(PROVIDED RECORDS Opens)

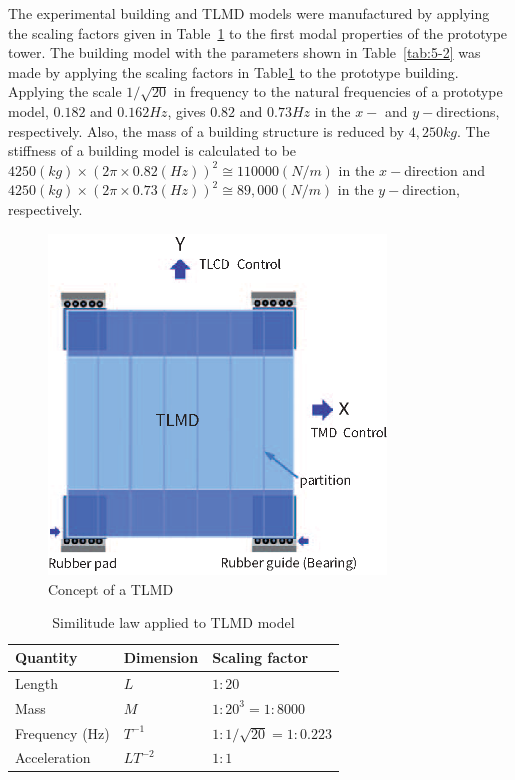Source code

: The experimental building and TLMD models were manufactured by applying the scaling factors given in Table~\ref{tab:5-1} to the first modal properties of the prototype tower. The building model with the parameters shown in Table~\ref{tab:5-2} was made by applying the scaling factors in Table\ref{tab:5-1} to the prototype building. Applying the scale $1/\sqrt{20}$ in frequency to the natural frequencies of a prototype model, $0.182$ and $0.162Hz$, gives $0.82$ and $0.73Hz$ in the $x-$ and $y-$directions, respectively. Also, the mass of a building structure is reduced by $4,250kg$. The stiffness of a building model is calculated to be $4250(kg)\times \left(2\pi \times 0.82(Hz)\right)^{2}\cong 110 000(N/m)$ in the $x-$direction and $4250(kg)\times \left(2\pi \times 0.73(Hz)\right)^{2} \cong 89,000(N/m)$ in the $y-$direction, respectively.

\begin{figure}[ht]
\centering
\includegraphics[width=0.8\textwidth] {figure/5-1.eps}
\caption{Concept of a TLMD}
\label{fig:5-1}
\end{figure}

\begin{table}[ht]
\centering
\begin{tabularx}{\textwidth}{@{}X|X|X@{}}
\toprule[1pt]\midrule[0.3pt]
Quantity & Dimension & Scaling factor\\ \hline
Length & $L$ & $1:20$\\
Mass & $M$ & $1:20^{3} = 1:8000$\\
Frequency (Hz) & $T^{-1}$ & $1:1/\sqrt{20} = 1:0.223$\\
Acceleration & $LT^{-2}$ & $1:1$\\
\bottomrule
\end{tabularx}
\caption{Similitude law applied to TLMD model}
\label{tab:5-1}
\end{table}

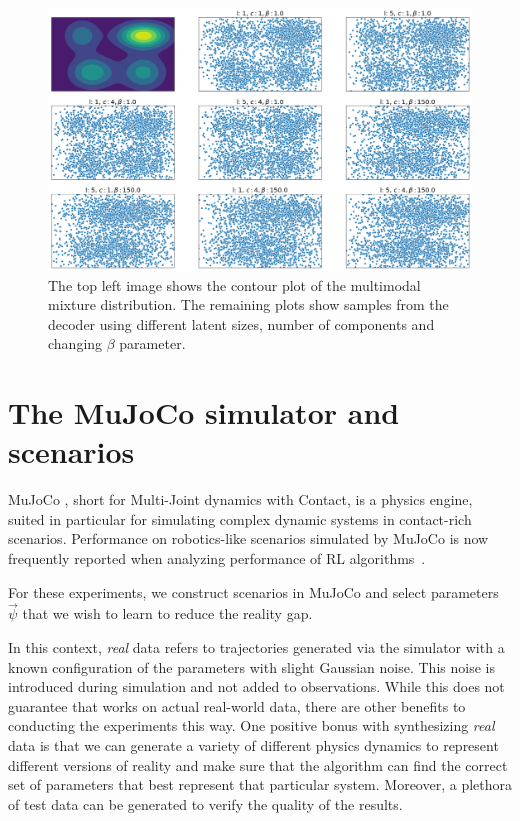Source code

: \begin{figure}
\begin{center}
\includegraphics[width=0.8\linewidth]{img/multimodal_bivariate}
\caption{The top left image shows the contour plot of the multimodal mixture distribution. The remaining plots show samples from the decoder using different latent sizes, number of components and changing $\beta$ parameter.}
\label{fig_multimodal_bivariate}
\end{center}
\end{figure}

\fi

\section{The MuJoCo simulator and scenarios}

MuJoCo \parencite{todorov2012mujoco}, short for Multi-Joint dynamics with Contact, is a physics engine, suited in particular for simulating complex dynamic systems in contact-rich scenarios. Performance on robotics-like scenarios simulated by MuJoCo is now frequently reported when analyzing performance of RL algorithms~\parencite{duan2016benchmarking, popov2017data}.

For these experiments, we construct scenarios in MuJoCo and select parameters $\vec{\psi}$ that we wish to learn to reduce the reality gap. %

In this context, \textit{real} data refers to trajectories generated via the simulator with a known configuration of the parameters with slight Gaussian noise. This noise is introduced during simulation and not added to observations. While this does not guarantee that \dettostoc{} works on actual real-world data, there are other benefits to conducting the experiments this way. One positive bonus with synthesizing \emph{real} data is that we can generate a variety of different physics dynamics to represent different versions of reality and make sure that the algorithm can find the correct set of parameters that best represent that particular system. Moreover, a plethora of test data can be generated to verify the quality of the results.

(PROVIDED RECORDS Closes)

• [WORK ITEM]
Number of lines with the string "tabularx" in them: give it by itself, based on the listing above.

• [SOLUTION]
2